Во-вторых, ты же сам говорил, что у него сестру собираются отправить в детский дом, а у тетки денег нет. Теперь сам думай, интересно ему, как ты готовишься к испытаниям и что вы обсуждали на комсомольском собрании?
Ася вздохнула и отвернулась, уселась на подоконнике в любимой позе, поджав ноги и уперев подбородок в колени. Знакомый до мелочей горбоносый профиль ее на фоне заката вдруг показался Косте очень красивым и совсем взрослым.
А теперь она почти обвинила его в доносительстве, почти признала, что он на это способен, что он может, как Юркин сосед, написать, пожаловаться, донести. Даже если она шутила, это была непростительная шутка.
В третий вторник января, вернувшись домой, Костя прокрался на цыпочках в свою комнату и долго лежал на кровати не раздеваясь, сбросив только пальто и шапку. Ждал звонка с вопросом «Где ты?». Звонка не было, и он представлял себе, как Ася сидит на подоконнике, полускрытая занавеской, узор которой он мог воспроизвести по памяти с абсолютной точностью, и тоже ждет звонка его, Костиного. Но и он не звонил. Позвонила она только поздно вечером, так поздно, что мать выскочила из спальни в ночной рубашке, с распущенными волосами, в небрежно наброшенном халате, который запахивала на ходу.
Это Ася, Ася! крикнул ей Костя, прикрывая ладонью трубку. Мать коротко, нервно выдохнула и вернулась в спальню.
Куда ты пропал, Конс? легким голосом, словно между прочим, словно и не было трех недель молчания, поинтересовалась Ася. Все дуешься? Не дуйся. Пока тебя не было, я совершила еще несколько сомнительных по своей красоте и изяществу поступков, так что наш разговор не исключение.

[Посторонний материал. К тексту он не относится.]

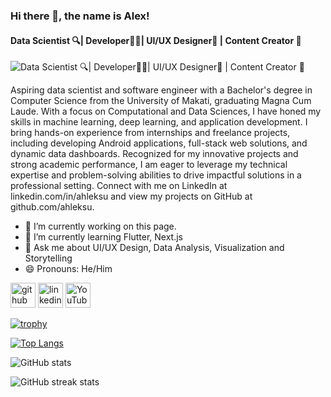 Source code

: ### Hi there 👋, the name is Alex!
#### Data Scientist 🔍| Developer🧑‍💻| UI/UX Designer🎨 | Content Creator 📸
![Data Scientist 🔍| Developer🧑‍💻| UI/UX Designer🎨 | Content Creator 📸]([https://arturssmirnovs.github.io/github-profile-readme-generator/images/banner.png](https://github.com/ahleksu/ahleksu/blob/main/page_banner.png))

Aspiring data scientist and software engineer with a Bachelor's degree in Computer Science from the University of Makati, graduating Magna Cum Laude. With a focus on Computational and Data Sciences, I have honed my skills in machine learning, deep learning, and application development. I bring hands-on experience from internships and freelance projects, including developing Android applications, full-stack web solutions, and dynamic data dashboards. Recognized for my innovative projects and strong academic performance, I am eager to leverage my technical expertise and problem-solving abilities to drive impactful solutions in a professional setting. Connect with me on LinkedIn at linkedin.com/in/ahleksu and view my projects on GitHub at github.com/ahleksu.

- 🔭 I’m currently working on this page. 
- 🌱 I’m currently learning Flutter, Next.js 
- 💬 Ask me about UI/UX Design, Data Analysis, Visualization and Storytelling 
- 😄 Pronouns: He/Him 


[<img src='https://cdn.jsdelivr.net/npm/simple-icons@3.0.1/icons/github.svg' alt='github' height='40'>](https://github.com/ahleksu)  [<img src='https://cdn.jsdelivr.net/npm/simple-icons@3.0.1/icons/linkedin.svg' alt='linkedin' height='40'>](https://www.linkedin.com/in/ahleksu/)  [<img src='https://cdn.jsdelivr.net/npm/simple-icons@3.0.1/icons/youtube.svg' alt='YouTube' height='40'>](https://www.youtube.com/channel/ahleksu)  

[![trophy](https://github-profile-trophy.vercel.app/?username=ahleksu)](https://github.com/ryo-ma/github-profile-trophy)

[![Top Langs](https://github-readme-stats.vercel.app/api/top-langs/?username=ahleksu)](https://github.com/anuraghazra/github-readme-stats)

![GitHub stats](https://github-readme-stats.vercel.app/api?username=ahleksu&show_icons=true&count_private=true)  

![GitHub streak stats](https://streak-stats.demolab.com/?user=ahleksu)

Каких еще поступков? испугался Костя.
Всяких, хихикнула она. Так ты завтра придешь?
Приду, буркнул Костя и повесил трубку.
3
Дверь открыла Ася. С привычной легкостью, едва касаясь, чмокнула его в щеку, затащила в знакомую прихожую. Но что-то изменилось, сильно, круто, может быть, бесповоротно изменилось, он почувствовал это сразу, как только вошел.

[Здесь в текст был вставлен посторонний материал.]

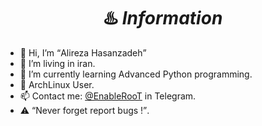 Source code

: <h1 align="center">♨️ <strong><i>Information</i></strong></h1>
<ul>
  <li>  👋 Hi, I’m <q>Alireza Hasanzadeh</q></li>
  <li>  👀 I’m living in iran.</li>
  <li>  🌱 I’m currently learning Advanced Python programming.</li>
  <li>  💞️ ArchLinux User.</li>
  <li>  📫 Contact me: <a href="https://t.me/EnableRoot/">@EnableRooT</a> in Telegram.</li>
  <li>  ⚠️ <q>Never forget report bugs !</q>.</li>
 </ul>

От нее пахло духами она и раньше душилась иногда, а в ответ на Костины порицания пела: «Девушки-голубушки, вы не мажьте рожи, лучше мы запишемся в союз молодежи!» Костя сердился, она смеялась: «Это комсомолкам нельзя, а я деклассированный элемент, мне можно».
У нее была новая прическа короткая спереди, подлиннее сзади, с косой челкой, полностью скрывающей один глаз. Второй глаз, ореховый, длинный, блестящий, пристально смотрел на Костю.
И платье тоже было новое, взрослое, с подчеркнутой талией и красивым кружевным воротником, стянутым изящной серебряной брошкой.
Ты что, в театр собралась? удивился Костя.
Я не ухожу, я пришла, объяснила она. Раздевайся, проходи.
Откуда пришла?
Господи, Конс, ты зануден, как василеостровский немец. Раздевайся, наконец.
Он повесил куртку на вешалку, пригладил перед зеркалом волосы, вдруг ощущая себя маленьким, намного младше ее, хотя был младше всего на три месяца.